Repeat each entry below exactly as it stands.

-------- Study material

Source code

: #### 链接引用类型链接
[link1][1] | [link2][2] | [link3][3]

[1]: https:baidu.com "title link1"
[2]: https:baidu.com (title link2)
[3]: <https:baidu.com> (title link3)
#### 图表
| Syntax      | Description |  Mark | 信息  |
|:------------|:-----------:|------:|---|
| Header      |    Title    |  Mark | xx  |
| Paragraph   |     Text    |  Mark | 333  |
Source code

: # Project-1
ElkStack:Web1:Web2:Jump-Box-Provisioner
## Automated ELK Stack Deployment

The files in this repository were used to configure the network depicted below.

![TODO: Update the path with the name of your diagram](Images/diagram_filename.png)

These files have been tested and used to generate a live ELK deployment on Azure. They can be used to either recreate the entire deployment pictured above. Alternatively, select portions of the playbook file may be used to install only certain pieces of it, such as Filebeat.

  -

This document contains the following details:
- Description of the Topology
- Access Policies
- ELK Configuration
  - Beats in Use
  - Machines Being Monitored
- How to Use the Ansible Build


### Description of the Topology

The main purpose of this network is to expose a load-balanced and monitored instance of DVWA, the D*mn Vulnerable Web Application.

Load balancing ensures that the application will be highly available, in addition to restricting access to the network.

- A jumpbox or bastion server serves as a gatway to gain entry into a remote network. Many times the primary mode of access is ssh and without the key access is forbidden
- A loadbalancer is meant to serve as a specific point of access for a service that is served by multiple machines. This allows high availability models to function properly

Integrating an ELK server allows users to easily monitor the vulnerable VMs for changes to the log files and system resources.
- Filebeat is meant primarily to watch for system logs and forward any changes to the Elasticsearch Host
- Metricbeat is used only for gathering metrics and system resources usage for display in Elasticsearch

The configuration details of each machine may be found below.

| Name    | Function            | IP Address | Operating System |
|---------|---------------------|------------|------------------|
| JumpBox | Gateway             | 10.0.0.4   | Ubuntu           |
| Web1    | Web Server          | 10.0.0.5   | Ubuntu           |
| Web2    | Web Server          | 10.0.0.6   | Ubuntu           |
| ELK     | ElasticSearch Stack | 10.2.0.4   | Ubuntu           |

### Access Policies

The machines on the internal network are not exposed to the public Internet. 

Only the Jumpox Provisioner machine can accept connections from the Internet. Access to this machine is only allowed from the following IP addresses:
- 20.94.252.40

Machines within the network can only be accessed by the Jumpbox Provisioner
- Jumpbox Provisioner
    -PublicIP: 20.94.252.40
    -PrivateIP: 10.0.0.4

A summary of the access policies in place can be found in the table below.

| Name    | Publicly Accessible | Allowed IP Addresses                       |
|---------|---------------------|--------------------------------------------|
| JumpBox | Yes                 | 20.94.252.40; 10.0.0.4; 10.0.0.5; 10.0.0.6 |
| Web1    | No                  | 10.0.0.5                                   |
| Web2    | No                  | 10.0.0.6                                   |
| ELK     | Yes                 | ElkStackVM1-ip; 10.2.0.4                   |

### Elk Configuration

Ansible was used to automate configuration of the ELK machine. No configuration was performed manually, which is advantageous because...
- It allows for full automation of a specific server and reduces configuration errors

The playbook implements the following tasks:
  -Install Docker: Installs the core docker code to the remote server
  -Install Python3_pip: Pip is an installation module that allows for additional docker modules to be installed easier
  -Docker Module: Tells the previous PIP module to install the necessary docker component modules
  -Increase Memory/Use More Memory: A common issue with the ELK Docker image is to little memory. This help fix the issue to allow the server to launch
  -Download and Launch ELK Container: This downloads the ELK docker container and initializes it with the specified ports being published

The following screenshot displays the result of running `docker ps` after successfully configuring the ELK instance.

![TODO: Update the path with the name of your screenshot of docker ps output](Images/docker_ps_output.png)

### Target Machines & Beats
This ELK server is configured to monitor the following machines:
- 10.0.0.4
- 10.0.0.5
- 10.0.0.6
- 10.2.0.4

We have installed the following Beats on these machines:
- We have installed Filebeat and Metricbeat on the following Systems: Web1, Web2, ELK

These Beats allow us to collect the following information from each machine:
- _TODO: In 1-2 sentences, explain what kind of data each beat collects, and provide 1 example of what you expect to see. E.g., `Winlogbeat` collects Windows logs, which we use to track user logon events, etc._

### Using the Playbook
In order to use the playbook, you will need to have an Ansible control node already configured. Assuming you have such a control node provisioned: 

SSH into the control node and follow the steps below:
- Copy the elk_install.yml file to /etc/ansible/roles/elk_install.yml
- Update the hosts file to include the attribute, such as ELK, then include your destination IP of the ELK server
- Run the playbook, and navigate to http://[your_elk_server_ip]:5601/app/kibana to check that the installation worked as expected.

----------------

## Answer to the exercise
Source code

: #### 链接引用类型链接
[link1][1] | [link2][2] | [link3][3]

[1]: https:baidu.com "title link1"
[2]: https:baidu.com (title link2)
[3]: <https:baidu.com> (title link3)
#### 图表
| Syntax      | Description |  Mark | 信息  |
|:------------|:-----------:|------:|---|
| Header      |    Title    |  Mark | xx  |
| Paragraph   |     Text    |  Mark | 333  |
Source code

: # Project-1
ElkStack:Web1:Web2:Jump-Box-Provisioner
## Automated ELK Stack Deployment

The files in this repository were used to configure the network depicted below.

![TODO: Update the path with the name of your diagram](Images/diagram_filename.png)

These files have been tested and used to generate a live ELK deployment on Azure. They can be used to either recreate the entire deployment pictured above. Alternatively, select portions of the playbook file may be used to install only certain pieces of it, such as Filebeat.

  -

This document contains the following details:
- Description of the Topology
- Access Policies
- ELK Configuration
  - Beats in Use
  - Machines Being Monitored
- How to Use the Ansible Build


### Description of the Topology

The main purpose of this network is to expose a load-balanced and monitored instance of DVWA, the D*mn Vulnerable Web Application.

Load balancing ensures that the application will be highly available, in addition to restricting access to the network.

- A jumpbox or bastion server serves as a gatway to gain entry into a remote network. Many times the primary mode of access is ssh and without the key access is forbidden
- A loadbalancer is meant to serve as a specific point of access for a service that is served by multiple machines. This allows high availability models to function properly

Integrating an ELK server allows users to easily monitor the vulnerable VMs for changes to the log files and system resources.
- Filebeat is meant primarily to watch for system logs and forward any changes to the Elasticsearch Host
- Metricbeat is used only for gathering metrics and system resources usage for display in Elasticsearch

The configuration details of each machine may be found below.

| Name    | Function            | IP Address | Operating System |
|---------|---------------------|------------|------------------|
| JumpBox | Gateway             | 10.0.0.4   | Ubuntu           |
| Web1    | Web Server          | 10.0.0.5   | Ubuntu           |
| Web2    | Web Server          | 10.0.0.6   | Ubuntu           |
| ELK     | ElasticSearch Stack | 10.2.0.4   | Ubuntu           |

### Access Policies

The machines on the internal network are not exposed to the public Internet. 

Only the Jumpox Provisioner machine can accept connections from the Internet. Access to this machine is only allowed from the following IP addresses:
- 20.94.252.40

Machines within the network can only be accessed by the Jumpbox Provisioner
- Jumpbox Provisioner
    -PublicIP: 20.94.252.40
    -PrivateIP: 10.0.0.4

A summary of the access policies in place can be found in the table below.

| Name    | Publicly Accessible | Allowed IP Addresses                       |
|---------|---------------------|--------------------------------------------|
| JumpBox | Yes                 | 20.94.252.40; 10.0.0.4; 10.0.0.5; 10.0.0.6 |
| Web1    | No                  | 10.0.0.5                                   |
| Web2    | No                  | 10.0.0.6                                   |
| ELK     | Yes                 | ElkStackVM1-ip; 10.2.0.4                   |

### Elk Configuration

Ansible was used to automate configuration of the ELK machine. No configuration was performed manually, which is advantageous because...
- It allows for full automation of a specific server and reduces configuration errors

The playbook implements the following tasks:
  -Install Docker: Installs the core docker code to the remote server
  -Install Python3_pip: Pip is an installation module that allows for additional docker modules to be installed easier
  -Docker Module: Tells the previous PIP module to install the necessary docker component modules
  -Increase Memory/Use More Memory: A common issue with the ELK Docker image is to little memory. This help fix the issue to allow the server to launch
  -Download and Launch ELK Container: This downloads the ELK docker container and initializes it with the specified ports being published

The following screenshot displays the result of running `docker ps` after successfully configuring the ELK instance.

![TODO: Update the path with the name of your screenshot of docker ps output](Images/docker_ps_output.png)

### Target Machines & Beats
This ELK server is configured to monitor the following machines:
- 10.0.0.4
- 10.0.0.5
- 10.0.0.6
- 10.2.0.4

We have installed the following Beats on these machines:
- We have installed Filebeat and Metricbeat on the following Systems: Web1, Web2, ELK

These Beats allow us to collect the following information from each machine:
- _TODO: In 1-2 sentences, explain what kind of data each beat collects, and provide 1 example of what you expect to see. E.g., `Winlogbeat` collects Windows logs, which we use to track user logon events, etc._

### Using the Playbook
In order to use the playbook, you will need to have an Ansible control node already configured. Assuming you have such a control node provisioned: 

SSH into the control node and follow the steps below:
- Copy the elk_install.yml file to /etc/ansible/roles/elk_install.yml
- Update the hosts file to include the attribute, such as ELK, then include your destination IP of the ELK server
- Run the playbook, and navigate to http://[your_elk_server_ip]:5601/app/kibana to check that the installation worked as expected.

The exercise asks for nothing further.